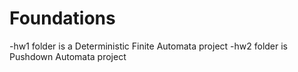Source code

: # Foundations

-hw1 folder is a Deterministic Finite Automata project
-hw2 folder is Pushdown Automata project

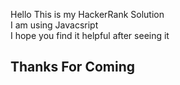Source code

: Hello This is my HackerRank Solution <br>
I am using Javacsript <br>
I hope you find it helpful after seeing it<br>

<h2>Thanks For Coming
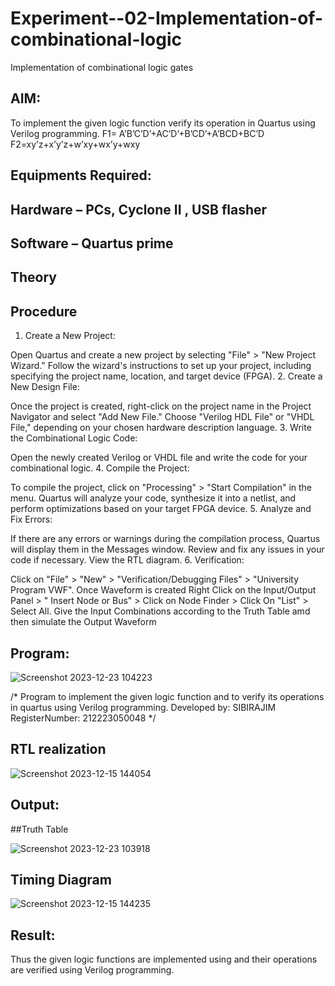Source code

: # Experiment--02-Implementation-of-combinational-logic
Implementation of combinational logic gates
 
## AIM:
To implement the given logic function verify its operation in Quartus using Verilog programming.
 F1= A’B’C’D’+AC’D’+B’CD’+A’BCD+BC’D
F2=xy’z+x’y’z+w’xy+wx’y+wxy
 
 
 
## Equipments Required:
## Hardware – PCs, Cyclone II , USB flasher
## Software – Quartus prime


## Theory
 

## Procedure

1. Create a New Project:

Open Quartus and create a new project by selecting "File" > "New Project Wizard."
Follow the wizard's instructions to set up your project, including specifying the project name, location, and target device (FPGA).
2. Create a New Design File:

Once the project is created, right-click on the project name in the Project Navigator and select "Add New File."
Choose "Verilog HDL File" or "VHDL File," depending on your chosen hardware description language.
3. Write the Combinational Logic Code:

Open the newly created Verilog or VHDL file and write the code for your combinational logic.
4. Compile the Project:

To compile the project, click on "Processing" > "Start Compilation" in the menu.
Quartus will analyze your code, synthesize it into a netlist, and perform optimizations based on your target FPGA device.
5. Analyze and Fix Errors:

If there are any errors or warnings during the compilation process, Quartus will display them in the Messages window.
Review and fix any issues in your code if necessary.
View the RTL diagram.
6. Verification:

Click on "File" > "New" > "Verification/Debugging Files" > "University Program VWF".
Once Waveform is created Right Click on the Input/Output Panel > " Insert Node or Bus" > Click on Node Finder > Click On "List" > Select All.
Give the Input Combinations according to the Truth Table amd then simulate the Output Waveform



## Program:

![Screenshot 2023-12-23 104223](https://github.com/SIBIRAJIM/Experiment--02-Implementation-of-combinational-logic-/assets/154588445/1f58c984-57ae-40b8-8a30-dfba10ee6e72)



/*
Program to implement the given logic function and to verify its operations in quartus using Verilog programming.
Developed by: SIBIRAJIM
RegisterNumber: 212223050048
*/

## RTL realization

![Screenshot 2023-12-15 144054](https://github.com/SIBIRAJIM/Experiment--02-Implementation-of-combinational-logic-/assets/154588445/33eb3ad9-fde7-4fcb-a681-81b070c22e8f)


## Output:
##Truth Table 

![Screenshot 2023-12-23 103918](https://github.com/SIBIRAJIM/Experiment--02-Implementation-of-combinational-logic-/assets/154588445/b8f0b1d5-1658-4db9-9368-bf768a6c4d04)

## Timing Diagram

![Screenshot 2023-12-15 144235](https://github.com/SIBIRAJIM/Experiment--02-Implementation-of-combinational-logic-/assets/154588445/bd83da56-cb82-45d6-97ad-39a4fc27957f)

 


## Result:
Thus the given logic functions are implemented using  and their operations are verified using Verilog programming.
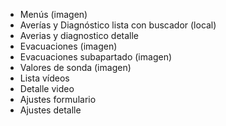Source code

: 
- Menús (imagen)
- Averías y Diagnóstico lista con buscador (local)
- Averias y diagnostico detalle
- Evacuaciones (imagen)
- Evacuaciones subapartado (imagen)
- Valores de sonda (imagen)
- Lista vídeos
- Detalle video
- Ajustes formulario
- Ajustes detalle
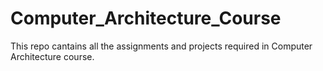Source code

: # Computer_Architecture_Course
This repo cantains all the assignments and projects required in Computer Architecture course.
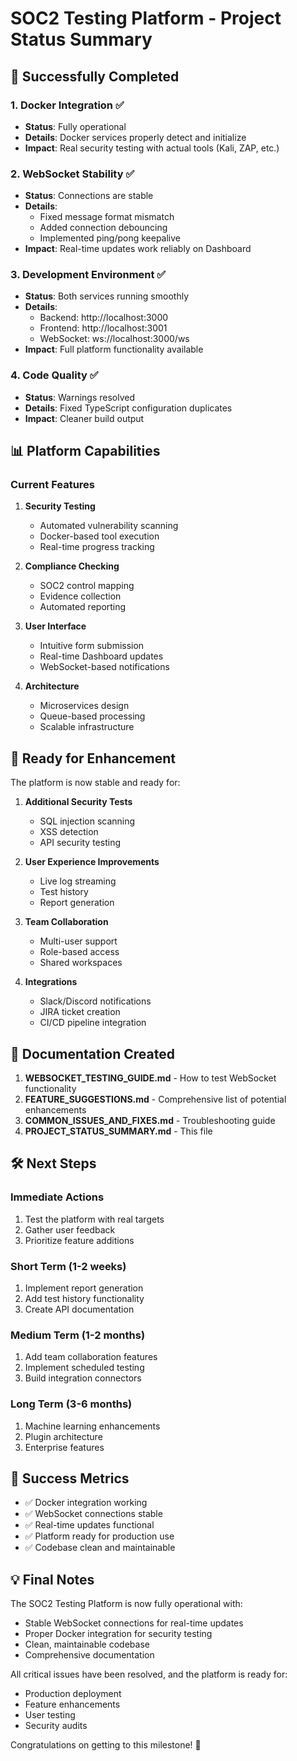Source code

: # SOC2 Testing Platform - Project Status Summary

## 🎉 Successfully Completed

### 1. Docker Integration ✅
- **Status**: Fully operational
- **Details**: Docker services properly detect and initialize
- **Impact**: Real security testing with actual tools (Kali, ZAP, etc.)

### 2. WebSocket Stability ✅
- **Status**: Connections are stable
- **Details**: 
  - Fixed message format mismatch
  - Added connection debouncing
  - Implemented ping/pong keepalive
- **Impact**: Real-time updates work reliably on Dashboard

### 3. Development Environment ✅
- **Status**: Both services running smoothly
- **Details**:
  - Backend: http://localhost:3000
  - Frontend: http://localhost:3001
  - WebSocket: ws://localhost:3000/ws
- **Impact**: Full platform functionality available

### 4. Code Quality ✅
- **Status**: Warnings resolved
- **Details**: Fixed TypeScript configuration duplicates
- **Impact**: Cleaner build output

## 📊 Platform Capabilities

### Current Features
1. **Security Testing**
   - Automated vulnerability scanning
   - Docker-based tool execution
   - Real-time progress tracking

2. **Compliance Checking**
   - SOC2 control mapping
   - Evidence collection
   - Automated reporting

3. **User Interface**
   - Intuitive form submission
   - Real-time Dashboard updates
   - WebSocket-based notifications

4. **Architecture**
   - Microservices design
   - Queue-based processing
   - Scalable infrastructure

## 🚀 Ready for Enhancement

The platform is now stable and ready for:

1. **Additional Security Tests**
   - SQL injection scanning
   - XSS detection
   - API security testing

2. **User Experience Improvements**
   - Live log streaming
   - Test history
   - Report generation

3. **Team Collaboration**
   - Multi-user support
   - Role-based access
   - Shared workspaces

4. **Integrations**
   - Slack/Discord notifications
   - JIRA ticket creation
   - CI/CD pipeline integration

## 📁 Documentation Created

1. **WEBSOCKET_TESTING_GUIDE.md** - How to test WebSocket functionality
2. **FEATURE_SUGGESTIONS.md** - Comprehensive list of potential enhancements
3. **COMMON_ISSUES_AND_FIXES.md** - Troubleshooting guide
4. **PROJECT_STATUS_SUMMARY.md** - This file

## 🛠️ Next Steps

### Immediate Actions
1. Test the platform with real targets
2. Gather user feedback
3. Prioritize feature additions

### Short Term (1-2 weeks)
1. Implement report generation
2. Add test history functionality
3. Create API documentation

### Medium Term (1-2 months)
1. Add team collaboration features
2. Implement scheduled testing
3. Build integration connectors

### Long Term (3-6 months)
1. Machine learning enhancements
2. Plugin architecture
3. Enterprise features

## 🎯 Success Metrics

- ✅ Docker integration working
- ✅ WebSocket connections stable
- ✅ Real-time updates functional
- ✅ Platform ready for production use
- ✅ Codebase clean and maintainable

## 💡 Final Notes

The SOC2 Testing Platform is now fully operational with:
- Stable WebSocket connections for real-time updates
- Proper Docker integration for security testing
- Clean, maintainable codebase
- Comprehensive documentation

All critical issues have been resolved, and the platform is ready for:
- Production deployment
- Feature enhancements
- User testing
- Security audits

Congratulations on getting to this milestone! 🎉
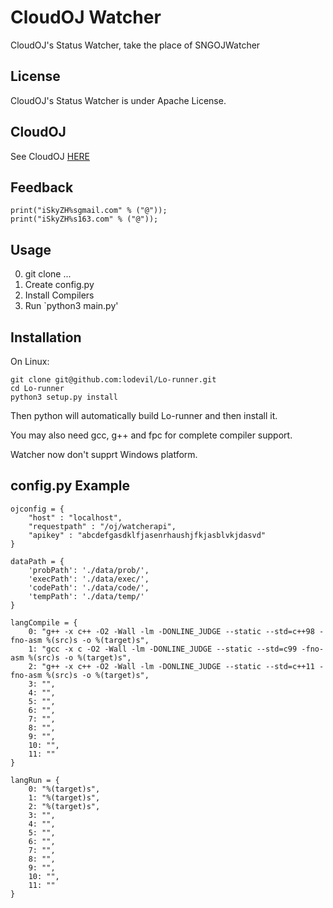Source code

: # CloudOJ Watcher
CloudOJ's Status Watcher, take the place of SNGOJWatcher

## License

CloudOJ's Status Watcher is under Apache License.

## CloudOJ

See CloudOJ [HERE](https://github.com/SkyZH/CloudOJ)

## Feedback

    print("iSkyZH%sgmail.com" % ("@"));
    print("iSkyZH%s163.com" % ("@"));

## Usage

0. git clone ...
1. Create config.py
2. Install Compilers
3. Run `python3 main.py'

## Installation

On Linux:

    git clone git@github.com:lodevil/Lo-runner.git
    cd Lo-runner
    python3 setup.py install

Then python will automatically build Lo-runner and then install it.

You may also need gcc, g++ and fpc for complete compiler support.

Watcher now don't supprt Windows platform.

## config.py Example

    ojconfig = {
        "host" : "localhost",
        "requestpath" : "/oj/watcherapi",
        "apikey" : "abcdefgasdklfjasenrhaushjfkjasblvkjdasvd"
    }

    dataPath = {
        'probPath': './data/prob/',
        'execPath': './data/exec/',
        'codePath': './data/code/',
        'tempPath': './data/temp/'
    }

    langCompile = {
        0: "g++ -x c++ -O2 -Wall -lm -DONLINE_JUDGE --static --std=c++98 -fno-asm %(src)s -o %(target)s",
        1: "gcc -x c -O2 -Wall -lm -DONLINE_JUDGE --static --std=c99 -fno-asm %(src)s -o %(target)s",
        2: "g++ -x c++ -O2 -Wall -lm -DONLINE_JUDGE --static --std=c++11 -fno-asm %(src)s -o %(target)s",
        3: "",
        4: "",
        5: "",
        6: "",
        7: "",
        8: "",
        9: "",
        10: "",
        11: ""
    }

    langRun = {
        0: "%(target)s",
        1: "%(target)s",
        2: "%(target)s",
        3: "",
        4: "",
        5: "",
        6: "",
        7: "",
        8: "",
        9: "",
        10: "",
        11: ""
    }
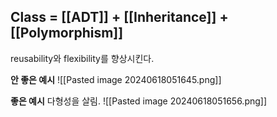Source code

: ## Class = [[ADT]] + [[Inheritance]] + [[Polymorphism]]
reusability와 flexibility를 향상시킨다.

**안 좋은 예시**
![[Pasted image 20240618051645.png]]

**좋은 예시**
다형성을 살림.
![[Pasted image 20240618051656.png]]

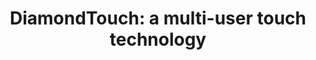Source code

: ---
title: "DiamondTouch: a multi-user touch technology"
layout: default
year: 2001
authors: [ Paul Dietz, Darren Leigh ]
tags: [ Direct Manipulation, Prototype ]
citation: "Paul Dietz and Darren Leigh. 2001. DiamondTouch: a multi-user touch technology. In Proceedings of the 14th annual ACM symposium on User interface software and technology (UIST '01). Association for Computing Machinery, New York, NY, USA, 219–226. https://doi.org/10.1145/502348.502389"
type: Conference Paper
links: [
  https://doi.org/10.1145/502348.502389,
  https://www.merl.com/publications/docs/TR2003-125.pdf,
]
link_descriptions: [ DOI, PDF ]
---
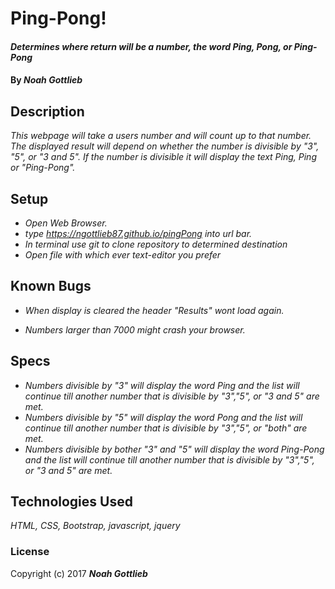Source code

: # Ping-Pong!

#### _Determines where return will be a number, the word Ping, Pong, or Ping-Pong_

#### By _**Noah Gottlieb**_

## Description

_This webpage will take a users number and will count up to that number. The displayed result will depend on whether the number is divisible by "3", "5", or "3 and 5". If the number is divisible it will display the text Ping, Ping or "Ping-Pong"._

## Setup

* _Open Web Browser._
* _type https://ngottlieb87.github.io/pingPong into url bar._
* _In terminal use git to clone repository to determined destination_
* _Open file with which ever text-editor you prefer_

## Known Bugs

* _When display is cleared the header "Results" wont load again._

* _Numbers larger than 7000 might crash your browser._

## Specs

* _Numbers divisible by "3" will display the word Ping and the list will continue till another number that is divisible by "3","5", or "3 and 5" are met._
* _Numbers divisible by "5" will display the word Pong and the list will continue till another number that is divisible by "3","5", or "both" are met._
* _Numbers divisible by bother "3" and "5" will display the word Ping-Pong and the list will continue till another number that is divisible by "3","5", or "3 and 5" are met._

## Technologies Used

_HTML, CSS, Bootstrap, javascript, jquery_

### License

Copyright (c) 2017 **_Noah Gottlieb_**
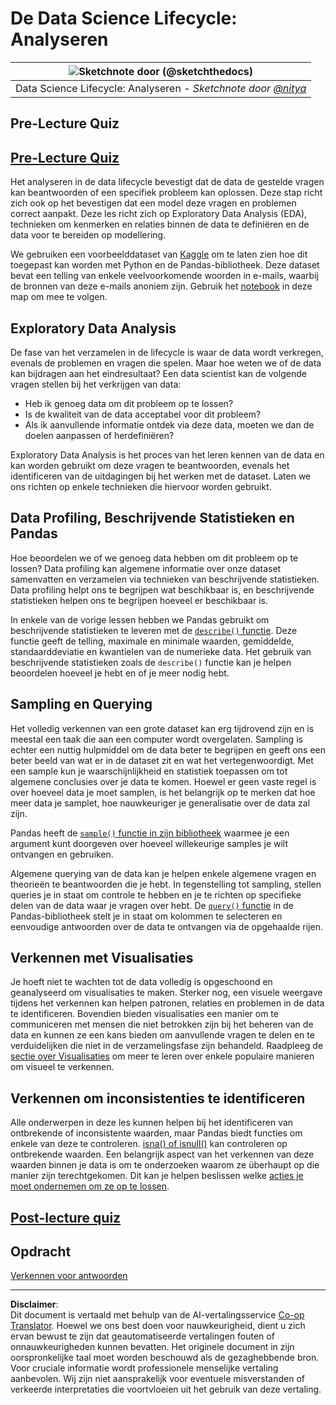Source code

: <!--
CO_OP_TRANSLATOR_METADATA:
{
  "original_hash": "a167aa0bfb1c46ece1b3d21ae939cc0d",
  "translation_date": "2025-09-04T19:53:12+00:00",
  "source_file": "4-Data-Science-Lifecycle/15-analyzing/README.md",
  "language_code": "nl"
}
-->
# De Data Science Lifecycle: Analyseren

|![ Sketchnote door [(@sketchthedocs)](https://sketchthedocs.dev) ](../../sketchnotes/15-Analyzing.png)|
|:---:|
| Data Science Lifecycle: Analyseren - _Sketchnote door [@nitya](https://twitter.com/nitya)_ |

## Pre-Lecture Quiz

## [Pre-Lecture Quiz](https://purple-hill-04aebfb03.1.azurestaticapps.net/quiz/28)

Het analyseren in de data lifecycle bevestigt dat de data de gestelde vragen kan beantwoorden of een specifiek probleem kan oplossen. Deze stap richt zich ook op het bevestigen dat een model deze vragen en problemen correct aanpakt. Deze les richt zich op Exploratory Data Analysis (EDA), technieken om kenmerken en relaties binnen de data te definiëren en de data voor te bereiden op modellering.

We gebruiken een voorbeelddataset van [Kaggle](https://www.kaggle.com/balaka18/email-spam-classification-dataset-csv/version/1) om te laten zien hoe dit toegepast kan worden met Python en de Pandas-bibliotheek. Deze dataset bevat een telling van enkele veelvoorkomende woorden in e-mails, waarbij de bronnen van deze e-mails anoniem zijn. Gebruik het [notebook](notebook.ipynb) in deze map om mee te volgen.

## Exploratory Data Analysis

De fase van het verzamelen in de lifecycle is waar de data wordt verkregen, evenals de problemen en vragen die spelen. Maar hoe weten we of de data kan bijdragen aan het eindresultaat? 
Een data scientist kan de volgende vragen stellen bij het verkrijgen van data:
-   Heb ik genoeg data om dit probleem op te lossen?
-   Is de kwaliteit van de data acceptabel voor dit probleem?
-   Als ik aanvullende informatie ontdek via deze data, moeten we dan de doelen aanpassen of herdefiniëren?

Exploratory Data Analysis is het proces van het leren kennen van de data en kan worden gebruikt om deze vragen te beantwoorden, evenals het identificeren van de uitdagingen bij het werken met de dataset. Laten we ons richten op enkele technieken die hiervoor worden gebruikt.

## Data Profiling, Beschrijvende Statistieken en Pandas
Hoe beoordelen we of we genoeg data hebben om dit probleem op te lossen? Data profiling kan algemene informatie over onze dataset samenvatten en verzamelen via technieken van beschrijvende statistieken. Data profiling helpt ons te begrijpen wat beschikbaar is, en beschrijvende statistieken helpen ons te begrijpen hoeveel er beschikbaar is.

In enkele van de vorige lessen hebben we Pandas gebruikt om beschrijvende statistieken te leveren met de [`describe()` functie](https://pandas.pydata.org/pandas-docs/stable/reference/api/pandas.DataFrame.describe.html). Deze functie geeft de telling, maximale en minimale waarden, gemiddelde, standaarddeviatie en kwantielen van de numerieke data. Het gebruik van beschrijvende statistieken zoals de `describe()` functie kan je helpen beoordelen hoeveel je hebt en of je meer nodig hebt.

## Sampling en Querying
Het volledig verkennen van een grote dataset kan erg tijdrovend zijn en is meestal een taak die aan een computer wordt overgelaten. Sampling is echter een nuttig hulpmiddel om de data beter te begrijpen en geeft ons een beter beeld van wat er in de dataset zit en wat het vertegenwoordigt. Met een sample kun je waarschijnlijkheid en statistiek toepassen om tot algemene conclusies over je data te komen. Hoewel er geen vaste regel is over hoeveel data je moet samplen, is het belangrijk op te merken dat hoe meer data je samplet, hoe nauwkeuriger je generalisatie over de data zal zijn. 

Pandas heeft de [`sample()` functie in zijn bibliotheek](https://pandas.pydata.org/pandas-docs/stable/reference/api/pandas.DataFrame.sample.html) waarmee je een argument kunt doorgeven over hoeveel willekeurige samples je wilt ontvangen en gebruiken.

Algemene querying van de data kan je helpen enkele algemene vragen en theorieën te beantwoorden die je hebt. In tegenstelling tot sampling, stellen queries je in staat om controle te hebben en je te richten op specifieke delen van de data waar je vragen over hebt. 
De [`query()` functie](https://pandas.pydata.org/pandas-docs/stable/reference/api/pandas.DataFrame.query.html) in de Pandas-bibliotheek stelt je in staat om kolommen te selecteren en eenvoudige antwoorden over de data te ontvangen via de opgehaalde rijen.

## Verkennen met Visualisaties
Je hoeft niet te wachten tot de data volledig is opgeschoond en geanalyseerd om visualisaties te maken. Sterker nog, een visuele weergave tijdens het verkennen kan helpen patronen, relaties en problemen in de data te identificeren. Bovendien bieden visualisaties een manier om te communiceren met mensen die niet betrokken zijn bij het beheren van de data en kunnen ze een kans bieden om aanvullende vragen te delen en te verduidelijken die niet in de verzamelingsfase zijn behandeld. Raadpleeg de [sectie over Visualisaties](../../../../../../../../../3-Data-Visualization) om meer te leren over enkele populaire manieren om visueel te verkennen.

## Verkennen om inconsistenties te identificeren
Alle onderwerpen in deze les kunnen helpen bij het identificeren van ontbrekende of inconsistente waarden, maar Pandas biedt functies om enkele van deze te controleren. [isna() of isnull()](https://pandas.pydata.org/pandas-docs/stable/reference/api/pandas.isna.html) kan controleren op ontbrekende waarden. Een belangrijk aspect van het verkennen van deze waarden binnen je data is om te onderzoeken waarom ze überhaupt op die manier zijn terechtgekomen. Dit kan je helpen beslissen welke [acties je moet ondernemen om ze op te lossen](/2-Working-With-Data/08-data-preparation/notebook.ipynb).

## [Post-lecture quiz](https://ff-quizzes.netlify.app/en/ds/)

## Opdracht

[Verkennen voor antwoorden](assignment.md)

---

**Disclaimer**:  
Dit document is vertaald met behulp van de AI-vertalingsservice [Co-op Translator](https://github.com/Azure/co-op-translator). Hoewel we ons best doen voor nauwkeurigheid, dient u zich ervan bewust te zijn dat geautomatiseerde vertalingen fouten of onnauwkeurigheden kunnen bevatten. Het originele document in zijn oorspronkelijke taal moet worden beschouwd als de gezaghebbende bron. Voor cruciale informatie wordt professionele menselijke vertaling aanbevolen. Wij zijn niet aansprakelijk voor eventuele misverstanden of verkeerde interpretaties die voortvloeien uit het gebruik van deze vertaling.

Problem - Filter the records above for lines containing the word "beantwoorden", and copy those lines.

Finished exercise -
Het analyseren in de data lifecycle bevestigt dat de data de gestelde vragen kan beantwoorden of een specifiek probleem kan oplossen. Deze stap richt zich ook op het bevestigen dat een model deze vragen en problemen correct aanpakt. Deze les richt zich op Exploratory Data Analysis (EDA), technieken om kenmerken en relaties binnen de data te definiëren en de data voor te bereiden op modellering.
Exploratory Data Analysis is het proces van het leren kennen van de data en kan worden gebruikt om deze vragen te beantwoorden, evenals het identificeren van de uitdagingen bij het werken met de dataset. Laten we ons richten op enkele technieken die hiervoor worden gebruikt.
Algemene querying van de data kan je helpen enkele algemene vragen en theorieën te beantwoorden die je hebt. In tegenstelling tot sampling, stellen queries je in staat om controle te hebben en je te richten op specifieke delen van de data waar je vragen over hebt. 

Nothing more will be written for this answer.